Background and Objectives: Arsenic is one of the most toxically contaminants in groundwater and soils. Due to the ability of bio-accumulation of arsenic III in plants through irrigation with contaminated water and its entrance to the food chain, irreparable hazards would be caused. The aim of this research is the feasibility study of arsenic III removal from polluted water using calcium peroxide nanoparticles synthesized and also studying the effective parameters. Moreover, the adding effect of nanoparticles on the important parameters of irrigation would be assessed.
Materials and Methods: In this research, we first synthesized CaO₂ nanoparticles through chemical precipitation and then studied the arsenic removal efficiency from contaminated water samples. Nevertheless, the impact of the effective parameters including pH, initial arsenic III concentration, and CaO2 nanoparticles concentration were investigated. Finally, relevant results to nanoparticles effect on the important irrigation water quality parameters were presented.
Results: Our results showed that synthesized particles were in the range of 25-50 nanometers. In addition, the efficiency of the CaO₂ nanoparticles in arsenic III removal was 88 percent under following conditions:  irrigation pH range 6.5-8.5, nanoparticles dosage 40 mg/L, arsenic initial concentration 400 µg/L, and 30 minuts retention time. Moreover, the nanoparticles synthesized did not have any undesirable impact on significant parameters in irrigation water.

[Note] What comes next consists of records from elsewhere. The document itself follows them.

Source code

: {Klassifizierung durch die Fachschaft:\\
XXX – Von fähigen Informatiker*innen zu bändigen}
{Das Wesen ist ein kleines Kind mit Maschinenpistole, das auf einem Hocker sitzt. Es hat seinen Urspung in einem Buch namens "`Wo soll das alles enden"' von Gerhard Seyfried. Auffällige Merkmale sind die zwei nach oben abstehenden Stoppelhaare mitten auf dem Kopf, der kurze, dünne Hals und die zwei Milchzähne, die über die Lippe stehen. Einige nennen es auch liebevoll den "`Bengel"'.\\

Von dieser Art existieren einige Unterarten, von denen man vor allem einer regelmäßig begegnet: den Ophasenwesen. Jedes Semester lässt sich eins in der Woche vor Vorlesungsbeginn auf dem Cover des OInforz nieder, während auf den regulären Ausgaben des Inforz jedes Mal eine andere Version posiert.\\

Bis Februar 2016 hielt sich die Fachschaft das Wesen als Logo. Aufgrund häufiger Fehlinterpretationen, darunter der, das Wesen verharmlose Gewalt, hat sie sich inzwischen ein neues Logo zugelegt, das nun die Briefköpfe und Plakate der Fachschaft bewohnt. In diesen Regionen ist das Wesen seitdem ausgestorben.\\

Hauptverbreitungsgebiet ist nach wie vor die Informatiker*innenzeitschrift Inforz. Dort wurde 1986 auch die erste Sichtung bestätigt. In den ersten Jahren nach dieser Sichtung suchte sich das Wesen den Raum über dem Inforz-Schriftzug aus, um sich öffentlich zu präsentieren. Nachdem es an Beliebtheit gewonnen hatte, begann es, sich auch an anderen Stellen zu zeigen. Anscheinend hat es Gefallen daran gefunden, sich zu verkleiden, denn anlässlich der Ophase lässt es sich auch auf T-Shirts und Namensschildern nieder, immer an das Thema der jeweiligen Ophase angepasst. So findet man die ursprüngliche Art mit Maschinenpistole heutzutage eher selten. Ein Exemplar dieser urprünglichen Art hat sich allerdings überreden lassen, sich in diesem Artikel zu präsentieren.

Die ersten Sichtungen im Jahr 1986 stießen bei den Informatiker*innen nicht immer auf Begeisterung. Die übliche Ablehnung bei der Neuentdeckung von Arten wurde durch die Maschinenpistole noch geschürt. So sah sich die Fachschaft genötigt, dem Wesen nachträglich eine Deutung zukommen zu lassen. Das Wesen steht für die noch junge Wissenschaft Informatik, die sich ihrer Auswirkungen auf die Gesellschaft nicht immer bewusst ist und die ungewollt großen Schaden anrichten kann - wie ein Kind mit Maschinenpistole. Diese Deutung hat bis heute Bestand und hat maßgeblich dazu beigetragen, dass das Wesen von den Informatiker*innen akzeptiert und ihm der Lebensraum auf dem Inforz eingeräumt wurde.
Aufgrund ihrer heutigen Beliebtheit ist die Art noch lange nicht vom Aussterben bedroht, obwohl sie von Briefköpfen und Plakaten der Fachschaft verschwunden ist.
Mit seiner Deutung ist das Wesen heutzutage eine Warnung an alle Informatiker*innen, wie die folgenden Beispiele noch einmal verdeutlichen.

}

Conclusion: Generally, it can be concluded that CaO₂ nanoparticles based on the in situ chemical oxidation had significant effect on the reduction of arsenic III until lower than recommended standards for irrigation water. High rate of process and relatively short reaction time, and having no negative effects on the significant parameters of irrigation indicate that CaO₂ nanoparticles have significant potential in removal of arsenic III from contaminated water.